• **Prompt**:
When the line containing "[How Computers Boot" appears in the data below, begin copying there and stop only after the line containing "Embedded Linux Easy](http://buildroot.uclibc.org)".

--- START ---

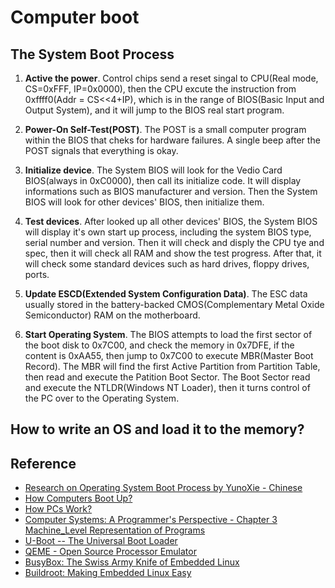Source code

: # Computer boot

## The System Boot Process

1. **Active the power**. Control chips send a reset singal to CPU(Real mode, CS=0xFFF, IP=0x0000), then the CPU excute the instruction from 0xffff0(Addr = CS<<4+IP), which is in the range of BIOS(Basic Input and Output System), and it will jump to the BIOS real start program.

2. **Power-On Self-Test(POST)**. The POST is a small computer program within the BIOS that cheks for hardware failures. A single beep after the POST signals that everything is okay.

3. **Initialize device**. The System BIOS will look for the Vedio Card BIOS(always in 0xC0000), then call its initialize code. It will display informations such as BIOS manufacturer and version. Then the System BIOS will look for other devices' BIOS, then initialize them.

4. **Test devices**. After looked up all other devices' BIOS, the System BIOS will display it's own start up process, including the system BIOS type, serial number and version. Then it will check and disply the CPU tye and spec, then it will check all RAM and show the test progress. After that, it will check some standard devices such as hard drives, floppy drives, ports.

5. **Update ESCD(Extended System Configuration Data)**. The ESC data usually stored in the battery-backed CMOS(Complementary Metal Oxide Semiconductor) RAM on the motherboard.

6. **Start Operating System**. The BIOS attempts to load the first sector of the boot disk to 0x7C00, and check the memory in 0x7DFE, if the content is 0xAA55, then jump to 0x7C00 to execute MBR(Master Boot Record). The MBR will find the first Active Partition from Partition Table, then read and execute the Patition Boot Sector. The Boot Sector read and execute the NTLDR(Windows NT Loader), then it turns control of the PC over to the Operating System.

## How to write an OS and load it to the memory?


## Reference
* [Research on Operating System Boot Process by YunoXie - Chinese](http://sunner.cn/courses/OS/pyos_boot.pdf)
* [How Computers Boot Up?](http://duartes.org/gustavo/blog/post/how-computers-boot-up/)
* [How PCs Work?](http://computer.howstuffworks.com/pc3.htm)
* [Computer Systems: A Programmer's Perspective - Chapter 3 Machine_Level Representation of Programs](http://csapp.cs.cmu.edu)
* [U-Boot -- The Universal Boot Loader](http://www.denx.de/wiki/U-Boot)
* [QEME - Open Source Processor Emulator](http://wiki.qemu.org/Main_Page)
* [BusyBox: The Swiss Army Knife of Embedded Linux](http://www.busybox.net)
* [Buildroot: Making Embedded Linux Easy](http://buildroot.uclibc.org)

--- END ---
--- START ---

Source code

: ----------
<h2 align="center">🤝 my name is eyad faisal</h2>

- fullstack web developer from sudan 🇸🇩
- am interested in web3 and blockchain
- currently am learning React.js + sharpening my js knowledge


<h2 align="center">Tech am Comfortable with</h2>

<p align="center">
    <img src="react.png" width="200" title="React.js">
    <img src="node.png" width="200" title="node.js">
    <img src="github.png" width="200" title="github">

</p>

--- END ---

• **Response to this task**:
* [How Computers Boot Up?](http://duartes.org/gustavo/blog/post/how-computers-boot-up/)
* [How PCs Work?](http://computer.howstuffworks.com/pc3.htm)
* [Computer Systems: A Programmer's Perspective - Chapter 3 Machine_Level Representation of Programs](http://csapp.cs.cmu.edu)
* [U-Boot -- The Universal Boot Loader](http://www.denx.de/wiki/U-Boot)
* [QEME - Open Source Processor Emulator](http://wiki.qemu.org/Main_Page)
* [BusyBox: The Swiss Army Knife of Embedded Linux](http://www.busybox.net)
* [Buildroot: Making Embedded Linux Easy](http://buildroot.uclibc.org)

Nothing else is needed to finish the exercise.